▶ [What is needed]
Starting with the first line below, extract each line through the one that contains "2. **Backend (Python)**", inclusive, excluding pictures.
▬▬▬
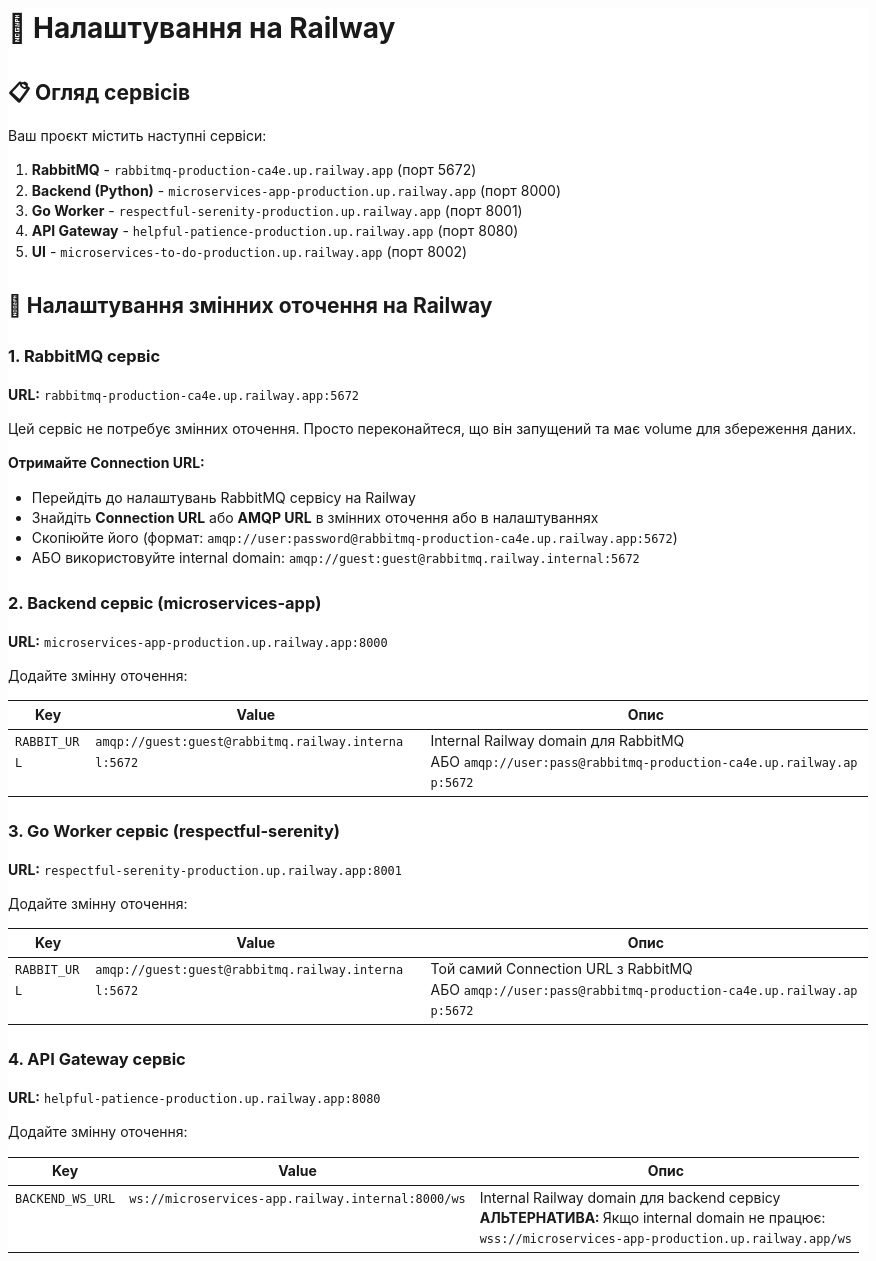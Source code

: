 # 🚂 Налаштування на Railway

## 📋 Огляд сервісів

Ваш проєкт містить наступні сервіси:

1. **RabbitMQ** - `rabbitmq-production-ca4e.up.railway.app` (порт 5672)
2. **Backend (Python)** - `microservices-app-production.up.railway.app` (порт 8000)
3. **Go Worker** - `respectful-serenity-production.up.railway.app` (порт 8001)
4. **API Gateway** - `helpful-patience-production.up.railway.app` (порт 8080)
5. **UI** - `microservices-to-do-production.up.railway.app` (порт 8002)

## 🔧 Налаштування змінних оточення на Railway

### 1. RabbitMQ сервіс
**URL:** `rabbitmq-production-ca4e.up.railway.app:5672`

Цей сервіс не потребує змінних оточення. Просто переконайтеся, що він запущений та має volume для збереження даних.

**Отримайте Connection URL:**
- Перейдіть до налаштувань RabbitMQ сервісу на Railway
- Знайдіть **Connection URL** або **AMQP URL** в змінних оточення або в налаштуваннях
- Скопіюйте його (формат: `amqp://user:password@rabbitmq-production-ca4e.up.railway.app:5672`)
- АБО використовуйте internal domain: `amqp://guest:guest@rabbitmq.railway.internal:5672`

### 2. Backend сервіс (microservices-app)
**URL:** `microservices-app-production.up.railway.app:8000`

Додайте змінну оточення:

| Key | Value | Опис |
|-----|-------|------|
| `RABBIT_URL` | `amqp://guest:guest@rabbitmq.railway.internal:5672` | Internal Railway domain для RabbitMQ<br>АБО `amqp://user:pass@rabbitmq-production-ca4e.up.railway.app:5672` |

### 3. Go Worker сервіс (respectful-serenity)
**URL:** `respectful-serenity-production.up.railway.app:8001`

Додайте змінну оточення:

| Key | Value | Опис |
|-----|-------|------|
| `RABBIT_URL` | `amqp://guest:guest@rabbitmq.railway.internal:5672` | Той самий Connection URL з RabbitMQ<br>АБО `amqp://user:pass@rabbitmq-production-ca4e.up.railway.app:5672` |

### 4. API Gateway сервіс
**URL:** `helpful-patience-production.up.railway.app:8080`

Додайте змінну оточення:

| Key | Value | Опис |
|-----|-------|------|
| `BACKEND_WS_URL` | `ws://microservices-app.railway.internal:8000/ws` | Internal Railway domain для backend сервісу<br>**АЛЬТЕРНАТИВА:** Якщо internal domain не працює:<br>`wss://microservices-app-production.up.railway.app/ws` |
▬▬▬
▶ [Solution]
Source code

: # 🚂 Налаштування на Railway

## 📋 Огляд сервісів

Ваш проєкт містить наступні сервіси:

1. **RabbitMQ** - `rabbitmq-production-ca4e.up.railway.app` (порт 5672)
2. **Backend (Python)** - `microservices-app-production.up.railway.app` (порт 8000)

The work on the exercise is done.